(Records contained in a dataset)
┄┄┄┄┄┄┄┄┄┄
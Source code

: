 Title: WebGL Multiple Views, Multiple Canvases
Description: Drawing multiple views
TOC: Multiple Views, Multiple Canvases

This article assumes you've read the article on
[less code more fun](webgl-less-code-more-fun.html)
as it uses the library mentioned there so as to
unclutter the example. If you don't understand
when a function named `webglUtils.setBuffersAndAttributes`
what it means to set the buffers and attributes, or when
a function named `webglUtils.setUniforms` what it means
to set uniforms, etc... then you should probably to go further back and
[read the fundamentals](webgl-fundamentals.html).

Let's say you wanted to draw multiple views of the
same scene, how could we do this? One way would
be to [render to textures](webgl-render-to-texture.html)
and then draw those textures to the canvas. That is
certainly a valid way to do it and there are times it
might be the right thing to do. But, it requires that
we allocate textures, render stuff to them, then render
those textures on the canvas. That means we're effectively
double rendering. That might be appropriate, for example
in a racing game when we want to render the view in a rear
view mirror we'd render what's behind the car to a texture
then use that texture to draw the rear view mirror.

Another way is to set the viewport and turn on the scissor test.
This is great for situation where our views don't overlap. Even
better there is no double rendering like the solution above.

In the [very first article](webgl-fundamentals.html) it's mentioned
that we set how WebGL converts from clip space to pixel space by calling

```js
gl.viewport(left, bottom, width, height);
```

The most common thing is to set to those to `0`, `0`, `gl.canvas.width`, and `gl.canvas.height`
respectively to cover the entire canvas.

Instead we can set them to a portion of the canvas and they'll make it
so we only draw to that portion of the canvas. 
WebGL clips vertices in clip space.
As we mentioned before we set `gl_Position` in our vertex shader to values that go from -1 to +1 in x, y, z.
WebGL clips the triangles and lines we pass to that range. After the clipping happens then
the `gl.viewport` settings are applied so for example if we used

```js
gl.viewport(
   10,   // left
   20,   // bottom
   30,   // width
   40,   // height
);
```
┄┄┄┄┄┄┄┄┄┄
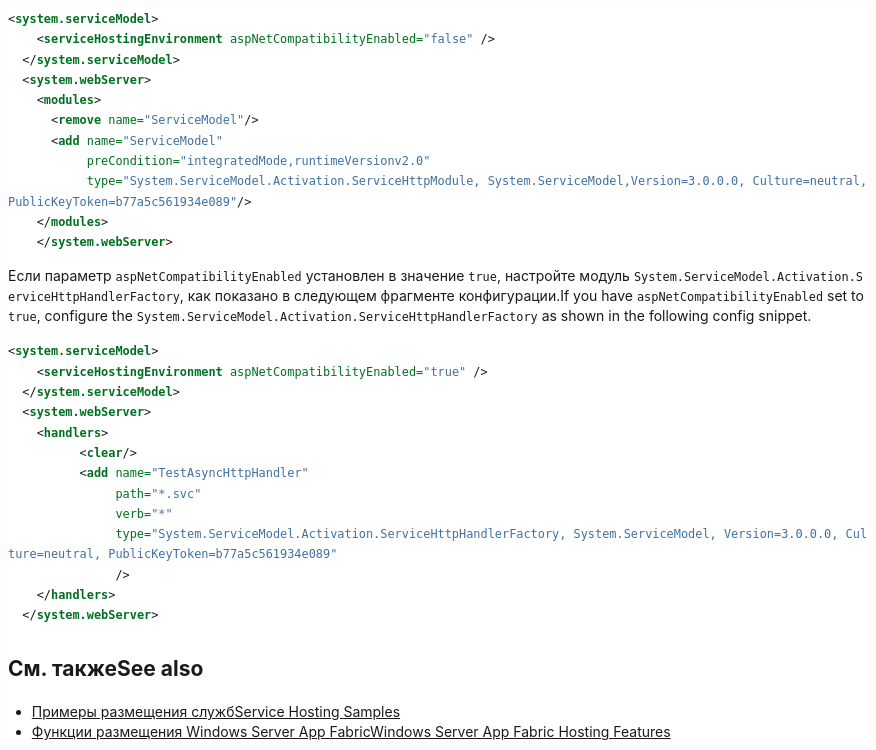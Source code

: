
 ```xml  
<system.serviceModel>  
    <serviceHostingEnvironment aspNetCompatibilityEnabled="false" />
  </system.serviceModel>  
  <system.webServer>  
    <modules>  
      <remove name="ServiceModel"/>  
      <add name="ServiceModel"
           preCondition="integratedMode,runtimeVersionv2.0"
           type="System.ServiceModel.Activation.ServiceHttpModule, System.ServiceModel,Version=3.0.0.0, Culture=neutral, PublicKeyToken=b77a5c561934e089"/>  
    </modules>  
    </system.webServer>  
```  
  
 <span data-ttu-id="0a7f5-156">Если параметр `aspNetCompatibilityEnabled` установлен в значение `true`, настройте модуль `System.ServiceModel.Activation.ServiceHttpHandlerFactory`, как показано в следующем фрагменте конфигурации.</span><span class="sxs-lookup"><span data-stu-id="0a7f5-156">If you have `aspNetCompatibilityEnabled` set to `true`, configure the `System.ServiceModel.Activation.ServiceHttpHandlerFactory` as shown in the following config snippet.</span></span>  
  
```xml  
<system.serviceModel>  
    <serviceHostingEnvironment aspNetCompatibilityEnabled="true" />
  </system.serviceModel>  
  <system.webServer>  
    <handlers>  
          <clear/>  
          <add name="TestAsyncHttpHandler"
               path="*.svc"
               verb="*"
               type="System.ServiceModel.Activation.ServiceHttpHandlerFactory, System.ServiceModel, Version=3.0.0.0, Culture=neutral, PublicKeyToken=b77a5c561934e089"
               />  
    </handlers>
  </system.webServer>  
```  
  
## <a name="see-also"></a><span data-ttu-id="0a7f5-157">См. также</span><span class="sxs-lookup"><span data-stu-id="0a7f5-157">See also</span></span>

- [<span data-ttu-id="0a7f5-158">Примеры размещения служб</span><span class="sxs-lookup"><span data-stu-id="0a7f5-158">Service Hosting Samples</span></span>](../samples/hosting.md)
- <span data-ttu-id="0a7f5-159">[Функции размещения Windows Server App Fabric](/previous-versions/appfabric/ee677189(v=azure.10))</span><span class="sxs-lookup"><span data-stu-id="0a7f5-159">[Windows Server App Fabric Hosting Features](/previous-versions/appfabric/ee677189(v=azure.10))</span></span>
┄┄┄┄┄┄┄┄┄┄
** ASSIGNMENT **
Can you repeat, word for word, every line above from the one containing "WebGL clips vertices in clip space." down to the one containing "WebGL clips the", including both?

** ANSWER TO THIS PROBLEM **
WebGL clips vertices in clip space.
As we mentioned before we set `gl_Position` in our vertex shader to values that go from -1 to +1 in x, y, z.
WebGL clips the triangles and lines we pass to that range. After the clipping happens then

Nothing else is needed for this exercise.